### Directions for this task
Print only the lines from the top of the data through the line with "Name | Type", both included, skipping every picture.

___ Data under study ___

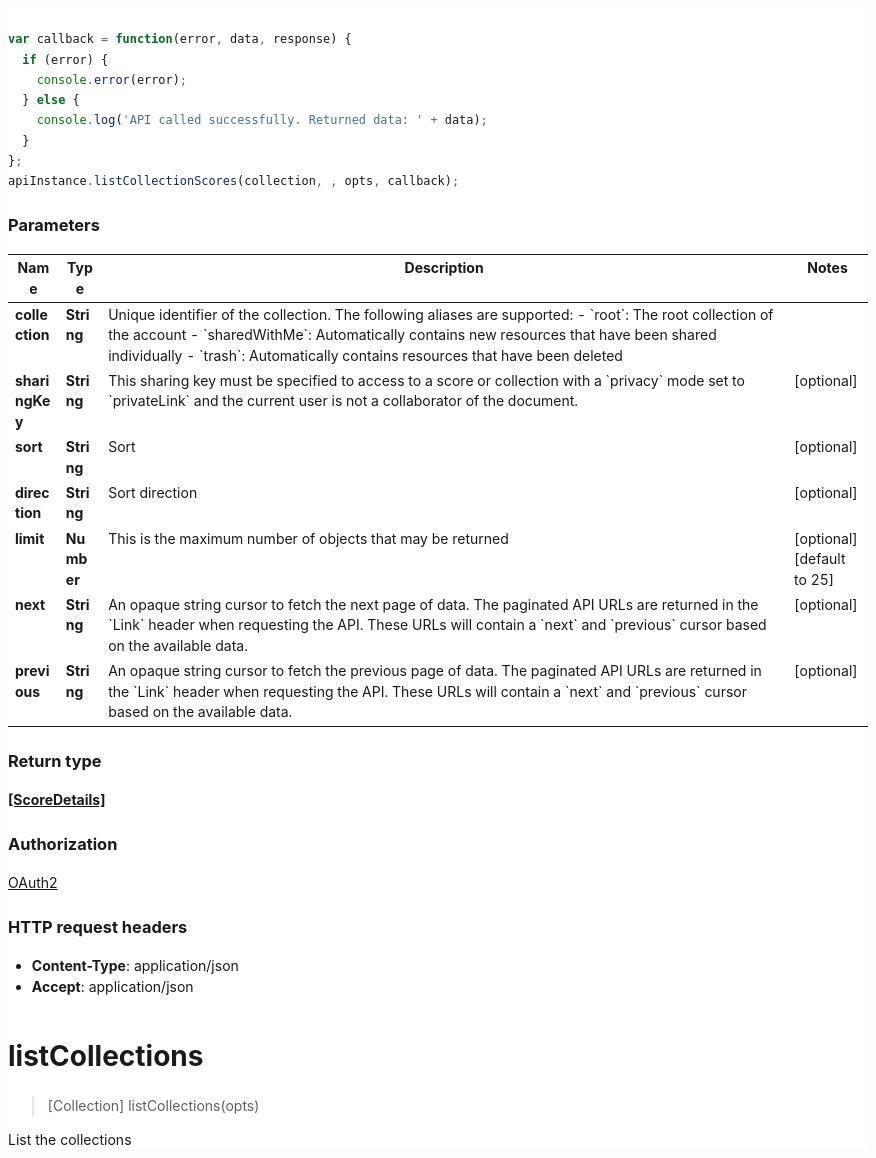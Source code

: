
 ```javascript

var callback = function(error, data, response) {
  if (error) {
    console.error(error);
  } else {
    console.log('API called successfully. Returned data: ' + data);
  }
};
apiInstance.listCollectionScores(collection, , opts, callback);
```

### Parameters

Name | Type | Description  | Notes
------------- | ------------- | ------------- | -------------
 **collection** | **String**| Unique identifier of the collection. The following aliases are supported: - &#x60;root&#x60;: The root collection of the account - &#x60;sharedWithMe&#x60;: Automatically contains new resources that have been shared individually - &#x60;trash&#x60;: Automatically contains resources that have been deleted  | 
 **sharingKey** | **String**| This sharing key must be specified to access to a score or collection with a &#x60;privacy&#x60; mode set to &#x60;privateLink&#x60; and the current user is not a collaborator of the document.  | [optional] 
 **sort** | **String**| Sort | [optional] 
 **direction** | **String**| Sort direction | [optional] 
 **limit** | **Number**| This is the maximum number of objects that may be returned | [optional] [default to 25]
 **next** | **String**| An opaque string cursor to fetch the next page of data. The paginated API URLs are returned in the &#x60;Link&#x60; header when requesting the API. These URLs will contain a &#x60;next&#x60; and &#x60;previous&#x60; cursor based on the available data.  | [optional] 
 **previous** | **String**| An opaque string cursor to fetch the previous page of data. The paginated API URLs are returned in the &#x60;Link&#x60; header when requesting the API. These URLs will contain a &#x60;next&#x60; and &#x60;previous&#x60; cursor based on the available data.  | [optional] 

### Return type

[**[ScoreDetails]**](ScoreDetails.md)

### Authorization

[OAuth2](../README.md#OAuth2)

### HTTP request headers

 - **Content-Type**: application/json
 - **Accept**: application/json

<a name="listCollections"></a>
# **listCollections**
> [Collection] listCollections(opts)

List the collections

___

### Result of this task
Source code

:
 ```javascript

var callback = function(error, data, response) {
  if (error) {
    console.error(error);
  } else {
    console.log('API called successfully. Returned data: ' + data);
  }
};
apiInstance.listCollectionScores(collection, , opts, callback);
```

### Parameters

Name | Type | Description  | Notes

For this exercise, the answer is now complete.